*Exercise description:* Go line by line through the entries and show those that hold the string "constructor".

*Supplied records:*
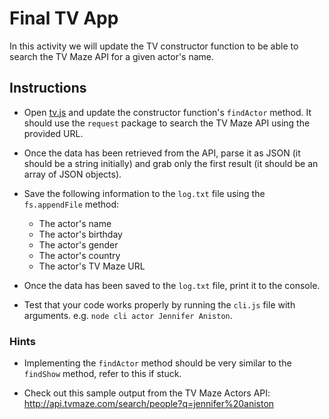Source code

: # Final TV App

In this activity we will update the TV constructor function to be able to search the TV Maze API for a given actor's name.

## Instructions

* Open [tv.js](Unsolved/tv.js) and update the constructor function's `findActor` method. It should use the `request` package to search the TV Maze API using the provided URL.

* Once the data has been retrieved from the API, parse it as JSON (it should be a string initially) and grab only the first result (it should be an array of JSON objects).

* Save the following information to the `log.txt` file using the `fs.appendFile` method:

  * The actor's name
  * The actor's birthday
  * The actor's gender
  * The actor's country
  * The actor's TV Maze URL

* Once the data has been saved to the `log.txt` file, print it to the console.

* Test that your code works properly by running the `cli.js` file with arguments. e.g. `node cli actor Jennifer Aniston`.

### Hints

* Implementing the `findActor` method should be very similar to the `findShow` method, refer to this if stuck.

* Check out this sample output from the TV Maze Actors API: <http://api.tvmaze.com/search/people?q=jennifer%20aniston>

*Output of the exercise:*
In this activity we will update the TV constructor function to be able to search the TV Maze API for a given actor's name.
* Open [tv.js](Unsolved/tv.js) and update the constructor function's `findActor` method. It should use the `request` package to search the TV Maze API using the provided URL.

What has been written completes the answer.